The process of becoming, O’Murchu goes on to explain requires both continuity and change (sounds a lot like Freud in Chapter Four of Beyond the Pleasure Principle when he writes of both receptivity and resistance in the living cell/system) here and later in the book about the process of dissipation and integration (p. 179). This stability which, in turn, adapts, he calls morphic resonance after Rupert Sheldrake. And I loved the way he connected the monkey phenomenon (of changed eating habits in the monkey population of Japan—even when there was no physical contact—p. 75) from the 1950s in Japan conceptually with Jung’s collective unconscious (p. 76).
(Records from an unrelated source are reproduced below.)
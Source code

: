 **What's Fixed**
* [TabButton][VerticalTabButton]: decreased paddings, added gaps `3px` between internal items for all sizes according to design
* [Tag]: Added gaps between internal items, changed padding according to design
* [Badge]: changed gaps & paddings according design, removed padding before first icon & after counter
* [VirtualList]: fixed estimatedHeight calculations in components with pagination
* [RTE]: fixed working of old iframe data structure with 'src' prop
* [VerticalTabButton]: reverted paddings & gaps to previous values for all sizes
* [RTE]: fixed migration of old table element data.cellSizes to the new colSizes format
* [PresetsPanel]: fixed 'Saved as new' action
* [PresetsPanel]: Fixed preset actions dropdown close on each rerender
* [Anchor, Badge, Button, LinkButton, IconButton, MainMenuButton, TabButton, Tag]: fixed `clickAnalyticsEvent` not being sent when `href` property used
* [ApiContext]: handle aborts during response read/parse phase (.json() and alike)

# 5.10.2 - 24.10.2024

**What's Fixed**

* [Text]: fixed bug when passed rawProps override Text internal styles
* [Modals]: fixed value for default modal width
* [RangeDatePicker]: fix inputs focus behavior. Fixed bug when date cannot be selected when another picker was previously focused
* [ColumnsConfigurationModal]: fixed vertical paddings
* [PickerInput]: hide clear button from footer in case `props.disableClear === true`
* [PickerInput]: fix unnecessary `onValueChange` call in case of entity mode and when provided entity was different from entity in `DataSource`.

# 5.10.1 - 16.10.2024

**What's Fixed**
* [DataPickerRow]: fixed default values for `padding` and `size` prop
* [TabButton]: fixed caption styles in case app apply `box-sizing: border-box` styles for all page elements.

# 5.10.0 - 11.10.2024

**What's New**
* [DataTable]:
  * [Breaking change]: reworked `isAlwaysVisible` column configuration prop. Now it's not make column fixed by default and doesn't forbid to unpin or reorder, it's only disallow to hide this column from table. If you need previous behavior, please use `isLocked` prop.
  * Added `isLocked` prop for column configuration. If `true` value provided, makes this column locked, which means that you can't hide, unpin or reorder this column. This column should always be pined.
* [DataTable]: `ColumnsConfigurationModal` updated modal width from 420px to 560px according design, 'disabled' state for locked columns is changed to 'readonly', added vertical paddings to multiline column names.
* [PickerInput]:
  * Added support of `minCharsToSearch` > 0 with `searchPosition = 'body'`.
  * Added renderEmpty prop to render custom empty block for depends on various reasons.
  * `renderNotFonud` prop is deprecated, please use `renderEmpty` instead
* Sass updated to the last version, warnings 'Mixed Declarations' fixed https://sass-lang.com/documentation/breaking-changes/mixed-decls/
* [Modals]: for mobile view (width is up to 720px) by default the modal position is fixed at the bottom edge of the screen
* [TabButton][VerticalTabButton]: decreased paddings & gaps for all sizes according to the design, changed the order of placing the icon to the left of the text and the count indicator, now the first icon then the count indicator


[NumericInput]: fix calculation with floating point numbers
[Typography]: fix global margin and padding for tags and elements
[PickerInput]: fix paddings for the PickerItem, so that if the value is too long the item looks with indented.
Or even, perhaps, it may fit in with the idea of Wolfhart Pannenberg that field theory may be a scientific explanation of what the Judeo-Christian theology calls the Holy Spirit (p. 80). [Note: Pannenberg has a scientific background and has written prolifically while drawing from both of his formal studies in science and theology.]
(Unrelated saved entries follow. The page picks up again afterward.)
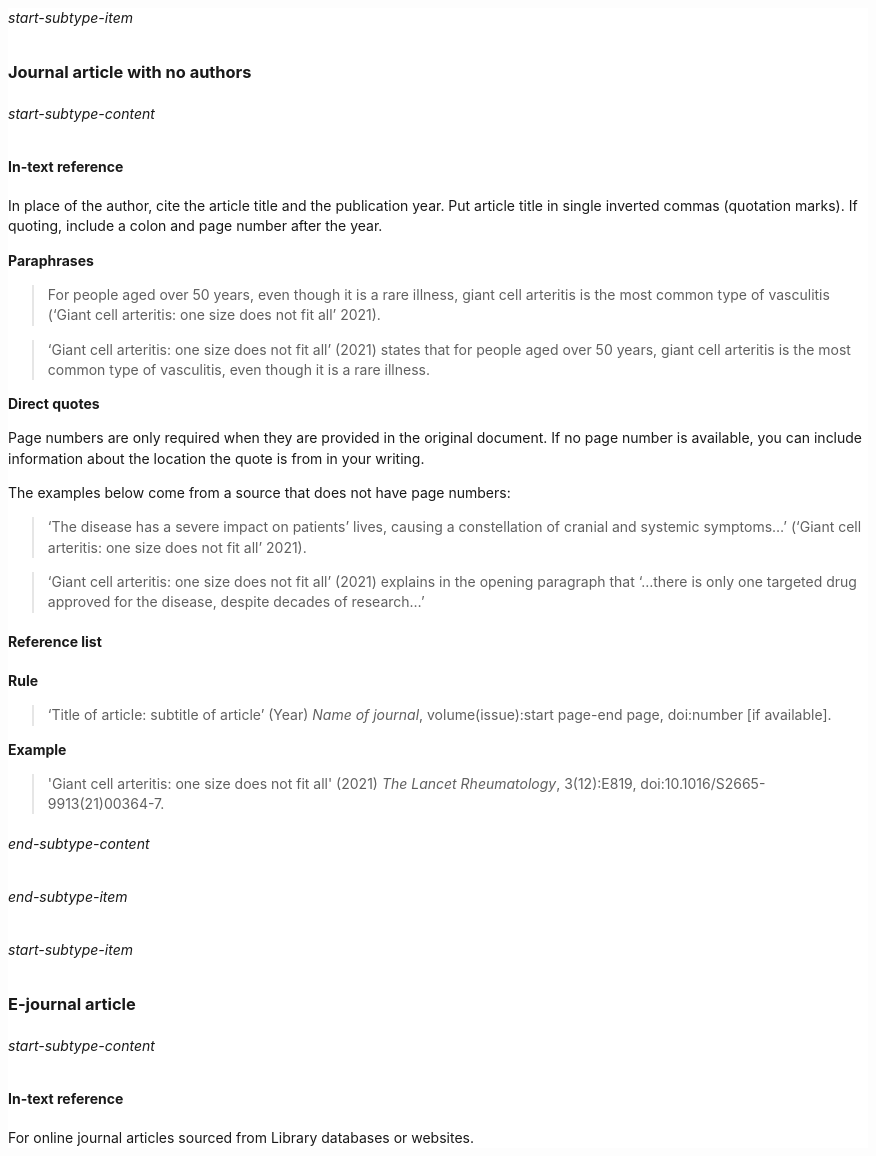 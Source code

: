 ###### start-subtype-item

### Journal article with no authors

###### start-subtype-content

#### In-text reference

In place of the author, cite the article title and the publication year. Put article title in single inverted commas (quotation marks). If quoting, include a colon and page number after the year.

**Paraphrases**

  > For people aged over 50 years, even though it is a rare illness, giant cell arteritis is the most common type of vasculitis (‘Giant cell arteritis: one size does not fit all’ 2021).

  > ‘Giant cell arteritis: one size does not fit all’ (2021) states that for people aged over 50 years, giant cell arteritis is the most common type of vasculitis, even though it is a rare illness.

**Direct quotes**

Page numbers are only required when they are provided in the original document. If no page number is available, you can include information about the location the quote is from in your writing.

The examples below come from a source that does not have page numbers:

  > ‘The disease has a severe impact on patients’ lives, causing a constellation of cranial and systemic symptoms…’ (‘Giant cell arteritis: one size does not fit all’ 2021).

  > ‘Giant cell arteritis: one size does not fit all’ (2021) explains in the opening paragraph that ‘…there is only one targeted drug approved for the disease, despite decades of research…’

#### Reference list

**Rule**

  > ‘Title of article: subtitle of article’ (Year) *Name of journal*, volume(issue):start page-end page, doi:number [if available].

**Example**

  > 'Giant cell arteritis: one size does not fit all' (2021) *The Lancet Rheumatology*, 3(12):E819, doi:10.1016/S2665-9913(21)00364-7.

###### end-subtype-content

###### end-subtype-item


###### start-subtype-item

### E-journal article

###### start-subtype-content

#### In-text reference

For online journal articles sourced from Library databases or websites.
The discussion considers the disappointment of scientists who discovered that quarks (and their opposites, leptons) refused to be broken apart as the building blocks of the universe but only survived in groups of two or three (p. 86). Naturally, this observation led O’Murchu to consider the Christian doctrine of the Trinity and Trinitarian formulations in Hinduism, Buddhism, Zoroastrianism, and even Ancient Egyptian religion (none exclusively Trinitarian, but having a dominant tri-partite expression—p. 88) and the necessity of a three-dimensional basis for the universe in terms of spatial survival and creative expression (more than three dimensions can create instability and two dimensions become so static and ordered that growth and movement aren’t possible—p. 89). So, we see how both comparative religion and the cosmos point to the idea “…that the essential nature of God is about relatedness and the capacity to relate, that the propensity and power to relate is, in fact, the very essence of God. …In the plain but profound language of the Christian Bible: God is love!” (p. 88)
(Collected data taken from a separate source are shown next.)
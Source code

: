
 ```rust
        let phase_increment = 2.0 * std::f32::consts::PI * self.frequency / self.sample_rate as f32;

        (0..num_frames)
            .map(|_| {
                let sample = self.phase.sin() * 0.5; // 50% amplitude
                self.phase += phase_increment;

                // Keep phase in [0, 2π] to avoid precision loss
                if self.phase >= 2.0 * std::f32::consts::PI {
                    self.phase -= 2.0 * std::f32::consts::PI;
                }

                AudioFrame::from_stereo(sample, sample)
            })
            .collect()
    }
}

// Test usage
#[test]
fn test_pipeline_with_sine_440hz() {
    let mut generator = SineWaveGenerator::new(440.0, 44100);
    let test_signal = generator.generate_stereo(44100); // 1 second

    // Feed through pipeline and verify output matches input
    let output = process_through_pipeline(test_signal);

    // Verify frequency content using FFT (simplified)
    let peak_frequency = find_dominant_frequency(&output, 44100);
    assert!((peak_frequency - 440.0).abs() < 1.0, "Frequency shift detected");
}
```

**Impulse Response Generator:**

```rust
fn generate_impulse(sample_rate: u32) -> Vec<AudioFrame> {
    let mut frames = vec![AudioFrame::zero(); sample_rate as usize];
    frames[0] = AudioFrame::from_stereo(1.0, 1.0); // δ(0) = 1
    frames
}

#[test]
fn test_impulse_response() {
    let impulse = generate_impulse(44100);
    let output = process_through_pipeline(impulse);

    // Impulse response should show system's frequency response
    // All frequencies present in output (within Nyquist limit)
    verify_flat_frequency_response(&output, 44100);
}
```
After discussing the importance of relationships, there is an important caveat, “The more we try to invent community along specific lines—cultural, social, or religious—the more we endanger the possibility of its meaningful existence.” (p. 94) Rather, the essence of creativity and development is fluidity, flexibility, and process (p. 104) which allows both vague, chaotic realities and even “creative vacuum” as keys to self-organization within the meta-field of existence (p. 111). A quotation from Peter Coveney well illustrates this: “Chaos is just a special but very interesting form of self-organization in which there is an overload of order.” (p. 131)

Theologically, the book takes an interesting path in this section. “There is a paradoxical quality to black holes, whereby their destructive power of absorption seems to be a precondition for their life-giving power of ‘evaporation.’ …Perhaps here we have on a grand cosmic scale an insight known to mystics for centuries: abnegation is a precondition for fulfillment; struggle is a pathway to happiness; sickness is the shadow side of health; failure is success in disguise; Calvary precedes resurrection; darkness gives way to light.” (p. 135) Much like the Apostle Paul in Colossians, O’Murchu recognizes that there is no “newness” without a painful termination of the old (p. 141). Unfortunately, in seeking this “newness,” O’Murchu goes rather too far in his abnegation of the individual and defining individualism as always being part of the tyranny of power. He seems so optimistic about the eventual triumph of goodness in the universe; why isn’t he convinced of the ability for human individuals to change within those relationships held to be so important? That’s my problem with the direction of this book which holds so many great insights.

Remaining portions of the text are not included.